HIV risk did not differ substantially among women using one of three long-acting contraceptive methods, researchers reported in The Lancet. The findings appear to alleviate concerns raised by some earlier studies about a potential association between heightened HIV risk and the use of some hormonal contraceptives. But they also highlight a need for greater communication and education for women in resource-poor regions of the world regarding HIV prevention and family planning.

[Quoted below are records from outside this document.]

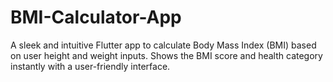 # BMI-Calculator-App
A sleek and intuitive Flutter app to calculate Body Mass Index (BMI) based on user height and weight inputs. Shows the BMI score and health category instantly with a user-friendly interface.
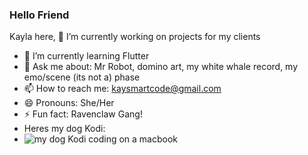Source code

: ### Hello Friend
Kayla here, 
🔭 I’m currently working on projects for my clients
- 🌱 I’m currently learning Flutter
- 💬 Ask me about: Mr Robot, domino art, my white whale record, my emo/scene (its not a) phase
- 📫 How to reach me: kaysmartcode@gmail.com
- 😄 Pronouns: She/Her
- ⚡ Fun fact: Ravenclaw Gang!
- Heres my dog Kodi:
- ![my dog Kodi coding on a macbook](https://twitter.com/node_ks/header_photo)
<!--
**KaylaSmart/kaylasmart** is a ✨ _special_ ✨ repository because its `README.md` (this file) appears on your GitHub profile.
- 👯 I’m looking to collaborate on ...
- 🤔 I’m looking for help with ..
Here are some ideas to get you started:

- 
-->
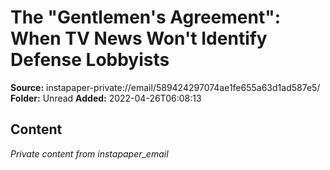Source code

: # The "Gentlemen's Agreement": When TV News Won't Identify Defense Lobbyists

**Source:** instapaper-private://email/589424297074ae1fe655a63d1ad587e5/
**Folder:** Unread
**Added:** 2022-04-26T06:08:13




## Content
*Private content from instapaper_email*
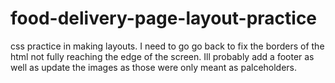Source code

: # food-delivery-page-layout-practice
css practice in making layouts. I need to go go back to fix the borders of the html not fully reaching the edge of the screen. Ill probably add a footer as well as update the images as those were only meant as palceholders.
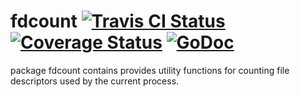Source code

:fdcount [![Travis CI Status](https://travis-ci.org/getlantern/fdcount.svg?branch=master)](https://travis-ci.org/getlantern/fdcount)&nbsp;[![Coverage Status](https://coveralls.io/repos/getlantern/fdcount/badge.png)](https://coveralls.io/r/getlantern/fdcount)&nbsp;[![GoDoc](https://godoc.org/github.com/getlantern/fdcount?status.png)](http://godoc.org/github.com/getlantern/fdcount)
==========
package fdcount contains provides utility functions for counting file
descriptors used by the current process.
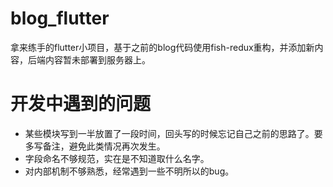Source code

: # blog_flutter

拿来练手的flutter小项目，基于之前的blog代码使用fish-redux重构，并添加新内容，后端内容暂未部署到服务器上。



# 开发中遇到的问题
+ 某些模块写到一半放置了一段时间，回头写的时候忘记自己之前的思路了。要多写备注，避免此类情况再次发生。
+ 字段命名不够规范，实在是不知道取什么名字。
+ 对内部机制不够熟悉，经常遇到一些不明所以的bug。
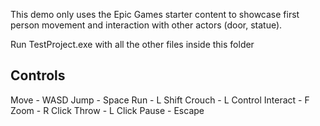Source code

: This demo only uses the Epic Games starter content to showcase first person movement and interaction with other actors (door, statue).

Run TestProject.exe with all the other files inside this folder

Controls
--------
Move - WASD
Jump - Space
Run - L Shift
Crouch - L Control
Interact - F
Zoom - R Click
Throw - L Click
Pause - Escape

The researchers randomly assigned 7,829 women seeking contraception in sub-Saharan Africa to receive an injection of depot medroxyprogesterone acetate every three months, a copper intrauterine device, or a levonorgestrel implant. Despite HIV prevention counseling, seroconversion rates were similarly high among the three arms (per 100 woman-years: 4.19, 3.94, and 3.31, respectively). The trial was not powered to detect an increase in seroconversions below 30%, nor did it evaluate all pregnancy prevention methods in use, such as oral contraceptives.
"Our results strongly emphasize the need for more aggressive HIV and STI prevention and management efforts for African women, including PrEP and HIV prevention integrated with contraceptive services," study authors concluded.
In a related commentary, Lisa Miyako Noguchi, Ph.D., of Johns Hopkins University, and Princess Nothemba Simelela, M.D., of the World Health Organization urged, "Decision makers need to listen to the voices of women and girls -- who continue to suffer and die not solely as a result of their unconscionable lack of access to high-quality contraceptive and HIV-related care but also to primary care, cancer prevention, mental health, safe abortion, violence prevention, and maternal health services."